# Joining the 'single speed project' gang



## SimonJKH (15 Jan 2014)

To add another string to my cycling repertoire bow, and thanks to exhortations from Andrew Culture as to the fitness benefits of pushing that one gear up any incline, I'm going to get myself some single speed action.
I'm starting with this:-

















I got it for £cheap off the Bay as a back-up commuter. Mainly so I could still get to work if the Triban suffered a major mechanical, and partly to have something with mudguards. It rides quite nicely, but needs a bit of work here and there, so I thought I'd convert it to single speed at the same time for added excitement! Order of business is:-
1) Convert to single speed




2) Convert to 700c wheels




3) Convert to calliper brakes




4) Fit a longer stem (just a comfort thing)




5) Change bar tape and saddle (just cosmetic stuff)

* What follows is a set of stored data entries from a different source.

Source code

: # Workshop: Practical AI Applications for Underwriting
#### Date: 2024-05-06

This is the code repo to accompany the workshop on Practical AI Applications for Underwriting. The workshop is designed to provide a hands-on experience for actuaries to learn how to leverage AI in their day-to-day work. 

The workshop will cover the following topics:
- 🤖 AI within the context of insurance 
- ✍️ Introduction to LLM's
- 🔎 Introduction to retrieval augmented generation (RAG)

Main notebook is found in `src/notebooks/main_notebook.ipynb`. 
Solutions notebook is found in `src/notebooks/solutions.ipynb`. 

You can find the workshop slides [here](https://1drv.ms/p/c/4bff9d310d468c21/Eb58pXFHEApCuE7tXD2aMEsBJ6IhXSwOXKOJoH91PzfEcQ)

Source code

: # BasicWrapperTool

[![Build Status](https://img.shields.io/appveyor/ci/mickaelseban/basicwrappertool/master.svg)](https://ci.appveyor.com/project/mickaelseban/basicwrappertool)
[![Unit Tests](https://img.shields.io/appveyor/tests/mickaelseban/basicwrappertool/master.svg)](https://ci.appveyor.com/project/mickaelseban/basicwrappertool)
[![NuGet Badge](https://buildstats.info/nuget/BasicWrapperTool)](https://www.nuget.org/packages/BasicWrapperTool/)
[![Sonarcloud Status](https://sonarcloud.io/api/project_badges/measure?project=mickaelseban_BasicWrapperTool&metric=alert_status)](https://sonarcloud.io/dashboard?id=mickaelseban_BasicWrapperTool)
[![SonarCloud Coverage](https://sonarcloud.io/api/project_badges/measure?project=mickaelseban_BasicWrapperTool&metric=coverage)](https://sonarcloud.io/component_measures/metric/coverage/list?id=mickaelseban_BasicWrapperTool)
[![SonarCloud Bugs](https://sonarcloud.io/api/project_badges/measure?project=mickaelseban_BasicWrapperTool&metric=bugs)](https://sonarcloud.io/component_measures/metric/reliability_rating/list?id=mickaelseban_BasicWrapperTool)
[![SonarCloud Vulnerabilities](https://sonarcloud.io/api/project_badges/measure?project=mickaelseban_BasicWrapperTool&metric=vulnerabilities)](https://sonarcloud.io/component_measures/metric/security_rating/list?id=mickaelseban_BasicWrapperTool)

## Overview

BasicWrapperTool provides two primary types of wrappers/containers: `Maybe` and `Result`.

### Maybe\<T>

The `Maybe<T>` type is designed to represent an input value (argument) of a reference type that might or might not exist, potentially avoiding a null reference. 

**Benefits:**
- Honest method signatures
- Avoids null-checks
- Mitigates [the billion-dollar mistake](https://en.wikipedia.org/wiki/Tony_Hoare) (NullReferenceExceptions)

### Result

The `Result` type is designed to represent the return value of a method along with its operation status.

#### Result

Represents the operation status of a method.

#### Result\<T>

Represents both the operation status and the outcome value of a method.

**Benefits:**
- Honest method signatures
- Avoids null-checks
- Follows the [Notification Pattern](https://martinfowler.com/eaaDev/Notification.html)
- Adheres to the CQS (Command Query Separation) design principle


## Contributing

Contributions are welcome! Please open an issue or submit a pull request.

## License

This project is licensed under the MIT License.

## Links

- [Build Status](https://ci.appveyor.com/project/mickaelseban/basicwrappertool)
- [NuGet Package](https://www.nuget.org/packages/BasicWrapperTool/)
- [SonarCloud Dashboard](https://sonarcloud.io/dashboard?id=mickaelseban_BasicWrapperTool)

I'll take my time with this conversion. I plan to finance it all with ebay sales, so getting the new bits will depend on how sales go. But mostly I'm looking for advice. Please anyone with any suggestions, don't hold back. I'm all ears!


----------



## lip03 (15 Jan 2014)

many try and give up, but all the bits you want to do seem relatively simple and doable on a budget. 700c wheelset might be something that will cost you a little more but times on your hands I suppose. buying a set of single speed wheels will help in the quest to ss the bike and convert the wheels at the same time, making your crank set single should be simple enough as it dosent look like the old cotter pin type. there will be plenty more people on here that will help technically.


----------



## lip03 (15 Jan 2014)

biggs682 is a nice guy and helped me with a few bits in the past


----------



## mcshroom (15 Jan 2014)

Looking at the bike. If the inner ring is a 42 then you may be fine just using that as a singlespeed crank. Also if the wheels are fine (and preferably alloy rimmed) then I wouldn't get rid of them straight away. A little tweaking with a spoke-key and a new screw on freewheel would be all you need to turn it into a singlespeed if thats the case.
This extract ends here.